Automated Part of Speech Tagging:
A Brief Overview

"You shall know a word by the company it keeps" (Firth, 1957)

Linda Van Guilder
vanguill@gusun.georgetown.edu

Handout for LING361, Fall 1995
Georgetown University

There are many approaches to automated part of speech tagging. This handout is intended to serve as a brief introduction to the types of tagging schemes commonly used today, although no specific system will be discussed. For each issue addressed, pointers to primary literature are provided.

A GLANCE AT TAGGING SCHEMA

The following diagram attempts to depict the various approaches to automatic POS tagging. In reality, the picture is much more complicated, since many tagging systems use aspects of some or all of these approaches.

SUPERVISED VS. UNSUPERVISED

One of the first distinctions which can be made among POS taggers is in terms of the degree of automation of the training and tagging process. The terms commonly applied to this distinction are supervised vs. unsupervised. Supervised taggers typically rely on pre-tagged corpora to serve as the basis for creating any tools to be used throughout the tagging process, for example: the tagger dictionary, the word/tag frequencies, the tag sequence probabilities and/or the rule set. Unsupervised models, on the other hand, are those which do not require a pretagged corpus but instead use sophisticated computational methods to automatically induce word groupings (i.e. tag sets) and based on those automatic groupings, to either calculate the probabilistic information needed by stochastic taggers or to induce the context rules needed by rule-based systems. Each of these approaches has pros and cons.

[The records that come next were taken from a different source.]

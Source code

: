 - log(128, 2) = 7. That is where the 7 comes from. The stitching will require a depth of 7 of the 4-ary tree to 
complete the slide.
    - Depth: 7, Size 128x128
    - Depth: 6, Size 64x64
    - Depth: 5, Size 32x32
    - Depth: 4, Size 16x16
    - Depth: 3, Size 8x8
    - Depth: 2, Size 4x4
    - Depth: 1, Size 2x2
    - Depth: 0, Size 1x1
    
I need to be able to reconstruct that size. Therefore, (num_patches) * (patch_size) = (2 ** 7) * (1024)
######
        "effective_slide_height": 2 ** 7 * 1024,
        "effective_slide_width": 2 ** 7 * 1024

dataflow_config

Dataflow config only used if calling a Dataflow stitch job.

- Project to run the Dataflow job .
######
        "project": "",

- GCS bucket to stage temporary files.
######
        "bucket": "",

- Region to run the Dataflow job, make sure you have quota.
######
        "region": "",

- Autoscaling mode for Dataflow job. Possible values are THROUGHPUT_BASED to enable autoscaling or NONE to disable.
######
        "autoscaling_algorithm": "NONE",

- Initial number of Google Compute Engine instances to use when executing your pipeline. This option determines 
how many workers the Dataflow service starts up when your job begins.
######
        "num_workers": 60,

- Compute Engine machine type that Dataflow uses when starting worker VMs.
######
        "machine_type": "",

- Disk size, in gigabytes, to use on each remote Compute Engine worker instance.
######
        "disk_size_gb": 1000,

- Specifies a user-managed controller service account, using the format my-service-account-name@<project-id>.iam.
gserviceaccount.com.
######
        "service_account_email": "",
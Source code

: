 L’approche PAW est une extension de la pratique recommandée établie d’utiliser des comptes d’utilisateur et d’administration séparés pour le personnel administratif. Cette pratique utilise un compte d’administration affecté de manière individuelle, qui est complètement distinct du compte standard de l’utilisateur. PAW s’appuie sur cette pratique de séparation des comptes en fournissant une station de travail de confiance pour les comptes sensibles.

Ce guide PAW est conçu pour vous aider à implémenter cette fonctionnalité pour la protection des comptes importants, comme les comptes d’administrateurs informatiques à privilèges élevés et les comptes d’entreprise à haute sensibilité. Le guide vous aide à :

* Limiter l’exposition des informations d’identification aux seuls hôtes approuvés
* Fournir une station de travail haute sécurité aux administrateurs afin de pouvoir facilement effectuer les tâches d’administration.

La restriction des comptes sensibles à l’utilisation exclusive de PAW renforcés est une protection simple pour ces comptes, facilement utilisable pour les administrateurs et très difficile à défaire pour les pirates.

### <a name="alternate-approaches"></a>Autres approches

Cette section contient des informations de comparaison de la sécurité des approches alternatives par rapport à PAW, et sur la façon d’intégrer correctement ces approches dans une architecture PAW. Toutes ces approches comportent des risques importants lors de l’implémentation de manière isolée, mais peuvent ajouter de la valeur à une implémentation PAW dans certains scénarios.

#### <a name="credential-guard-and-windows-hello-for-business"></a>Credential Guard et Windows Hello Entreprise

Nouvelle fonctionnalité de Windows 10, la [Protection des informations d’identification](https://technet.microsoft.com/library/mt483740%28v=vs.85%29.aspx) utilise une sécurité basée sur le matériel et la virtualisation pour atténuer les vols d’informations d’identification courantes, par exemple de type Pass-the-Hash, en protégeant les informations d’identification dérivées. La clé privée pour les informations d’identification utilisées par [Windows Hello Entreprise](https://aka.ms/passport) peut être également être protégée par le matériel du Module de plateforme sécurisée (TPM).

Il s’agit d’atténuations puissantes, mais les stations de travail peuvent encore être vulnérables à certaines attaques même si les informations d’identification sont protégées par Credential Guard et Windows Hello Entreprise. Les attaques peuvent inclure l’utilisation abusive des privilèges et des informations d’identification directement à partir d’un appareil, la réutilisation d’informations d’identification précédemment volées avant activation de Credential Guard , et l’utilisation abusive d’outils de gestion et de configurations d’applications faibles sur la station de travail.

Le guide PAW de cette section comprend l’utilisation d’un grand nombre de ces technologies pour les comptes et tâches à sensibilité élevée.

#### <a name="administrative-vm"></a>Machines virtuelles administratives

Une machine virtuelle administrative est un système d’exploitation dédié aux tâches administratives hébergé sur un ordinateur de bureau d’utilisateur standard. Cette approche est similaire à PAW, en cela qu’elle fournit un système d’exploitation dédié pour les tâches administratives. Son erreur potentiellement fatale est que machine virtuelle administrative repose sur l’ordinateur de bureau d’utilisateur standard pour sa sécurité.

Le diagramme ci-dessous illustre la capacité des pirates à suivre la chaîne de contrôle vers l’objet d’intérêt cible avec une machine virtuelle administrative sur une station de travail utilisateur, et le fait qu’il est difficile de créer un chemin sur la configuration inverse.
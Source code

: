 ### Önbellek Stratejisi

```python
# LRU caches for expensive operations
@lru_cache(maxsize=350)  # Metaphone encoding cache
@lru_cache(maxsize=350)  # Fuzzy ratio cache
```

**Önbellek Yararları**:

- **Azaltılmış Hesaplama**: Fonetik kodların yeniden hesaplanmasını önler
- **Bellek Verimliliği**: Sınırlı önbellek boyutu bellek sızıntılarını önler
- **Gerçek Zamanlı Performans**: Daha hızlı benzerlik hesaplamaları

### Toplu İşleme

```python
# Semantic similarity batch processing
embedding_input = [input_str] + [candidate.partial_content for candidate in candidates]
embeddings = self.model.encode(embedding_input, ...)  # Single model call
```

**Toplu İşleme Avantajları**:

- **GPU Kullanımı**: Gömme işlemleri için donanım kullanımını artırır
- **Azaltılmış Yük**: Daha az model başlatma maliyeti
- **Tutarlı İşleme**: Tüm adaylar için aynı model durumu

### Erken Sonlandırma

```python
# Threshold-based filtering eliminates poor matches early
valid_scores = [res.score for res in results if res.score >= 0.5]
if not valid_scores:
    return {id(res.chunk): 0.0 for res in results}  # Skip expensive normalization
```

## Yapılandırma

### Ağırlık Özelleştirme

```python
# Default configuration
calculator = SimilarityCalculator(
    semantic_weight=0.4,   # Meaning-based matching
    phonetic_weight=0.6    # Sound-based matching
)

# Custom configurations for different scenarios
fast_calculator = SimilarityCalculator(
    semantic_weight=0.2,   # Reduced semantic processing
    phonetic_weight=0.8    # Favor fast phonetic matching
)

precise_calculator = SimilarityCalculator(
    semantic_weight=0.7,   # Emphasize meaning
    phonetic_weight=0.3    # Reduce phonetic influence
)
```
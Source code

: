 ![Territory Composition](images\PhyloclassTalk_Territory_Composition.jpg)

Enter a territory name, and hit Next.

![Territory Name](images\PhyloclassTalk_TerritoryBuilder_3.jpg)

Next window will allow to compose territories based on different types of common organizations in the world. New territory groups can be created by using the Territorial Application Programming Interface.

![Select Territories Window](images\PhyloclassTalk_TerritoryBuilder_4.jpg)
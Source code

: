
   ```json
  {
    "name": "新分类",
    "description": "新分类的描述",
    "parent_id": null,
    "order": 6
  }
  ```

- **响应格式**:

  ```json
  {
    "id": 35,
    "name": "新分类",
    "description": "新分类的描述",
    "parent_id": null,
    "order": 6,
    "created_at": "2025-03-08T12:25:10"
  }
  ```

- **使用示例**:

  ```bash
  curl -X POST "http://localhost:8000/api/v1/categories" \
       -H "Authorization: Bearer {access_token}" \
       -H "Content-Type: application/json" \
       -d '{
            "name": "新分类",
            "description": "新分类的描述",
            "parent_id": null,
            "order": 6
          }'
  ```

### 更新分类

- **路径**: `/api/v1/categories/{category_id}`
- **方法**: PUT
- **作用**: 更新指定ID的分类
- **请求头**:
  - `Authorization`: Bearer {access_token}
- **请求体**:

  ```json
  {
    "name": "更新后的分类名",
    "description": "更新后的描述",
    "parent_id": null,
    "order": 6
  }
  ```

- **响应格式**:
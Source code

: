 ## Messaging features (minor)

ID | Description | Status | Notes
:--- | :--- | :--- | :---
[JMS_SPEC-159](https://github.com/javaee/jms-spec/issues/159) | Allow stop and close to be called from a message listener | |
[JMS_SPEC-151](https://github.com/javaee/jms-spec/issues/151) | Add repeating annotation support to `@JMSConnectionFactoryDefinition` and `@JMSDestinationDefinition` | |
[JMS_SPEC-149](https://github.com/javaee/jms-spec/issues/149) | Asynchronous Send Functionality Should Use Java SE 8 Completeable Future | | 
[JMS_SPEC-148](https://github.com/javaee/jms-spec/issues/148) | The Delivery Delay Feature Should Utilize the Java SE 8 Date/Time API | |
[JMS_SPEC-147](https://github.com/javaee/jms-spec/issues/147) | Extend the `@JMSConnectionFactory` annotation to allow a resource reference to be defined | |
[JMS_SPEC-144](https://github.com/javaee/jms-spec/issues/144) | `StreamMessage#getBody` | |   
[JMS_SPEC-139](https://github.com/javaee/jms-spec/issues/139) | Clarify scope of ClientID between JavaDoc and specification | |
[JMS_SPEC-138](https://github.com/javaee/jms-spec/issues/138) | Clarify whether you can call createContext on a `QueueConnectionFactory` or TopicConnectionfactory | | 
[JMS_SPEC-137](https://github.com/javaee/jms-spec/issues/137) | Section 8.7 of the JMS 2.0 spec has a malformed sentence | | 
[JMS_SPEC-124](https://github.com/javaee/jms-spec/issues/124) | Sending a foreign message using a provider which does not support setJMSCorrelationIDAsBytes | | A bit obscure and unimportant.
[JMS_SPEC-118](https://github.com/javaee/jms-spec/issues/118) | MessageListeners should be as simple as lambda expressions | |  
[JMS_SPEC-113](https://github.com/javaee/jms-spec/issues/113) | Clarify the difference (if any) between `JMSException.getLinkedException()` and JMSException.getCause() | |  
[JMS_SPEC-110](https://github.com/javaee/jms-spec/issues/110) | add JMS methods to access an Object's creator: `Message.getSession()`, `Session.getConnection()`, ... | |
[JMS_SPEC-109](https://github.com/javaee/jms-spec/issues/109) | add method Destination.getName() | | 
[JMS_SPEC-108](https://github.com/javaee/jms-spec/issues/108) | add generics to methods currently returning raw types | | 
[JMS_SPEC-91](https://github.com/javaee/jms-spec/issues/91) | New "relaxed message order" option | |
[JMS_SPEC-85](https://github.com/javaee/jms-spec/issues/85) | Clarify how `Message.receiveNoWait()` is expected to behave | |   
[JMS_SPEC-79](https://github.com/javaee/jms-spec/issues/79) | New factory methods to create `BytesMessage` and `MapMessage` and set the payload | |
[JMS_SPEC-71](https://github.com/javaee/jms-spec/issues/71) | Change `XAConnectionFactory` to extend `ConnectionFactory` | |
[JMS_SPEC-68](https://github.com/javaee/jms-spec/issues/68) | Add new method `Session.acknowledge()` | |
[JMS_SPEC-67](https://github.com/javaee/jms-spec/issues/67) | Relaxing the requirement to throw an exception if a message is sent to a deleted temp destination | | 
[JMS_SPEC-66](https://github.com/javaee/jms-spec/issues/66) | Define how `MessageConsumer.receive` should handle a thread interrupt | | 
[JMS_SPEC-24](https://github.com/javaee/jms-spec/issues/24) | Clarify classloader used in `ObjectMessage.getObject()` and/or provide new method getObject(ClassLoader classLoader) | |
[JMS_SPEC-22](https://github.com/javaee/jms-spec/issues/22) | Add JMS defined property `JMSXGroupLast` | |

The primary argument for using a fully automated approach to POS tagging is that it is extremely portable. It is known that automatic POS taggers tend to perform best when both trained and tested on the same genre of text. The unfortunate reality is that pre-tagged corpora are not readily available for the many languages and genres which one might wish to tag. Full automation of the tagging process addresses the need to accurately tag previously untagged genres and languages in light of the fact that hand tagging of training data is a costly and time-consuming process. There are, however, drawbacks to fully automating the POS tagging process. The word clusterings which tend to result from these methods are very coarse, i.e., one loses the fine distinctions found in the carefully designed tag sets used in the supervised methods.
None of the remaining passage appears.